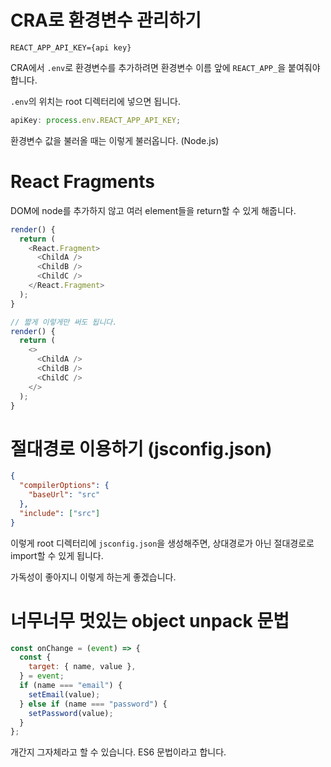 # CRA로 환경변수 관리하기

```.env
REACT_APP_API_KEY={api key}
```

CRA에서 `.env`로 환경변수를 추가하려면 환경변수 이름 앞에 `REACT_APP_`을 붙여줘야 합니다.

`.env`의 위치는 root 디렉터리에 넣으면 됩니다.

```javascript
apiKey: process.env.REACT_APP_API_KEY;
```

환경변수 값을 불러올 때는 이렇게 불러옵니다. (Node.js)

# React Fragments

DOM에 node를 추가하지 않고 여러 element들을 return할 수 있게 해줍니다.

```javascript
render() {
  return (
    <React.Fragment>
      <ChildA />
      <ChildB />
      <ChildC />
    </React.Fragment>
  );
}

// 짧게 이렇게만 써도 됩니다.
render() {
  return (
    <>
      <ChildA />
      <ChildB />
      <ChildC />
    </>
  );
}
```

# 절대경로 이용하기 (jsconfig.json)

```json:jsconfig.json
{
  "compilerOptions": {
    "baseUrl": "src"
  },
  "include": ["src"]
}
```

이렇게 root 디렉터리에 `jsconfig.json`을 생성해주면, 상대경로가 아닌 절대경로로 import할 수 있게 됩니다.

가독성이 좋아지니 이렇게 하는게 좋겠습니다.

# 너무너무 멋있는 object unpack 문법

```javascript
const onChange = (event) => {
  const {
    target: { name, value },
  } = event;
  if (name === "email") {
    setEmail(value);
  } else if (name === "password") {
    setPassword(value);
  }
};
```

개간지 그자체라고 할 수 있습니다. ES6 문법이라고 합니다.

● **Your instructions**:
Copy out the material word for word, without any images.

● **Answer section**:
 # CRA로 환경변수 관리하기

```.env
REACT_APP_API_KEY={api key}
```

CRA에서 `.env`로 환경변수를 추가하려면 환경변수 이름 앞에 `REACT_APP_`을 붙여줘야 합니다.

`.env`의 위치는 root 디렉터리에 넣으면 됩니다.

```javascript
apiKey: process.env.REACT_APP_API_KEY;
```

환경변수 값을 불러올 때는 이렇게 불러옵니다. (Node.js)

# React Fragments

DOM에 node를 추가하지 않고 여러 element들을 return할 수 있게 해줍니다.

```javascript
render() {
  return (
    <React.Fragment>
      <ChildA />
      <ChildB />
      <ChildC />
    </React.Fragment>
  );
}

// 짧게 이렇게만 써도 됩니다.
render() {
  return (
    <>
      <ChildA />
      <ChildB />
      <ChildC />
    </>
  );
}
```

# 절대경로 이용하기 (jsconfig.json)

```json:jsconfig.json
{
  "compilerOptions": {
    "baseUrl": "src"
  },
  "include": ["src"]
}
```

이렇게 root 디렉터리에 `jsconfig.json`을 생성해주면, 상대경로가 아닌 절대경로로 import할 수 있게 됩니다.

가독성이 좋아지니 이렇게 하는게 좋겠습니다.

# 너무너무 멋있는 object unpack 문법

```javascript
const onChange = (event) => {
  const {
    target: { name, value },
  } = event;
  if (name === "email") {
    setEmail(value);
  } else if (name === "password") {
    setPassword(value);
  }
};
```

개간지 그자체라고 할 수 있습니다. ES6 문법이라고 합니다.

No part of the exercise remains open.